Ok I watched the presentation now, Sonar apparently does that indeed.

patrickshuff · on Jan 9, 2017

Sonar is the system we use to measure latency from the client devices to all of our PoPs.

Cartographer is the system that consumes all of these sonar measurements and uses several other real time data sources (BGP routes, Link capacity, PoP health, PoP capacity, etc) and continually generates a GLB map for the most optimal targetting of requests to our PoPs.

bogomipz · on Jan 10, 2017

I am curious does Cartographer also adjust iBGP preferences for balancing amongst transit providers for egress traffic?

tonyplee · on Jan 9, 2017

This also gives interesting overview of SDN, NFV, scale inside google data center.

https://www.youtube.com/watch?v=vMgZ_BdipYw

je42 · on Jan 9, 2017

wondering the tinydns and cartographer work together ? i didn't see any dynamic response capability in tinydns ? did i miss it in the docs of tinydns ?

nocarrier · on Jan 9, 2017

Cartographer ingests BGP topology and POP and datacenter health (and other things), and then pushes what is basicially a lookup table to tinydns.

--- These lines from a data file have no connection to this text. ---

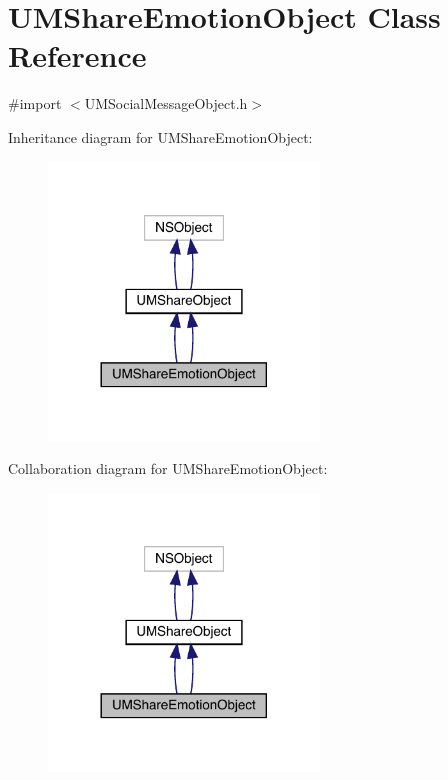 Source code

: \hypertarget{interface_u_m_share_emotion_object}{}\section{U\+M\+Share\+Emotion\+Object Class Reference}
\label{interface_u_m_share_emotion_object}


{\ttfamily \#import $<$U\+M\+Social\+Message\+Object.\+h$>$}



Inheritance diagram for U\+M\+Share\+Emotion\+Object\+:\nopagebreak
\begin{figure}[H]
\begin{center}
\leavevmode
\includegraphics[width=204pt]{interface_u_m_share_emotion_object__inherit__graph}
\end{center}
\end{figure}


Collaboration diagram for U\+M\+Share\+Emotion\+Object\+:\nopagebreak
\begin{figure}[H]
\begin{center}
\leavevmode
\includegraphics[width=204pt]{interface_u_m_share_emotion_object__coll__graph}
\end{center}
\end{figure}
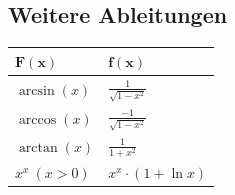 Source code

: \subsection{Weitere Ableitungen}
\begin{center}
	\begin{tabularx}{\linewidth}{>{\centering\arraybackslash}X>{\centering\arraybackslash}X}
		\toprule
		$\mathbf{F(x)}$ & $\mathbf{f(x)}$             \\
		\midrule
		$\arcsin(x)$    & $\frac{1}{\sqrt{1 - x^2}}$  \\
		$\arccos(x)$    & $\frac{-1}{\sqrt{1 - x^2}}$ \\
		$\arctan(x)$    & $\frac{1}{1 + x^2}$         \\
		$x^x \ (x > 0)$ & $x^x \cdot (1 + \ln x)$     \\
		\bottomrule
	\end{tabularx}
\end{center}
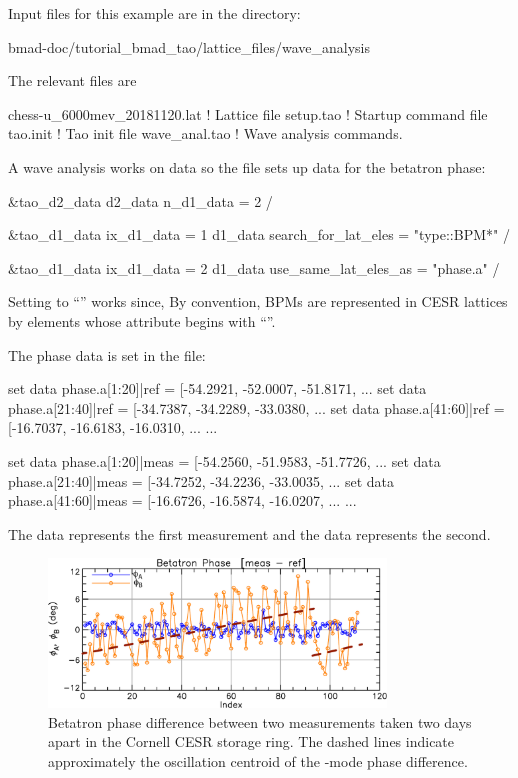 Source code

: \documentclass{hitec}     %
\begin{document}
Input files for this example are in the directory:
\begin{code}
bmad-doc/tutorial_bmad_tao/lattice_files/wave_analysis
\end{code}
The relevant files are 
\begin{code}
chess-u_6000mev_20181120.lat    ! Lattice file
setup.tao                       ! Startup command file
tao.init                        ! Tao init file
wave_anal.tao                   ! Wave analysis commands.
\end{code}

A wave analysis works on data so the  file sets up data for the betatron phase:
\begin{code}
&tao_d2_data
  d2_data%
  n_d1_data = 2
/

&tao_d1_data
  ix_d1_data = 1
  d1_data%
  search_for_lat_eles = "type::BPM*"
/

&tao_d1_data
  ix_d1_data = 2
  d1_data%
  use_same_lat_eles_as = "phase.a"
/
\end{code}
Setting  to ``'' works since, By convention, BPMs are
represented in CESR lattices by  elements whose  attribute begins with
``''.

The phase data is set in the  file:
\begin{code}
set data phase.a[1:20]|ref = [-54.2921, -52.0007, -51.8171, ...
set data phase.a[21:40]|ref = [-34.7387, -34.2289, -33.0380, ...
set data phase.a[41:60]|ref = [-16.7037, -16.6183, -16.0310, ...
...

set data phase.a[1:20]|meas = [-54.2560, -51.9583, -51.7726, ...
set data phase.a[21:40]|meas = [-34.7252, -34.2236, -33.0035, ...
set data phase.a[41:60]|meas = [-16.6726, -16.5874, -16.0207, ...
...
\end{code}
The  data represents the first measurement and the  data represents the second.

\begin{figure}[tb]
  \centering
  \includegraphics[width=0.8\textwidth]{betatron-phase-diff.pdf}
  \caption{
Betatron phase difference between two measurements taken two days apart in the Cornell CESR storage
ring. The dashed lines indicate approximately the oscillation centroid of the -mode phase difference.
  }
  \label{f:phase.diff}
\end{figure}
\end{document}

None of the dynamism is inside the DNS server itself, which lets it focus on what it is good at--responding to a crap ton of DNS requests per second.

acqq · on Jan 9, 2017

Is this audio/video only or am I missing something? If it is maybe it should be marked in the title.

RyJones · on Jan 9, 2017

There is an embedded video on the page

acqq · on Jan 9, 2017

Then maybe the title shoold have [video] at the end?

I was unable to find anything to read.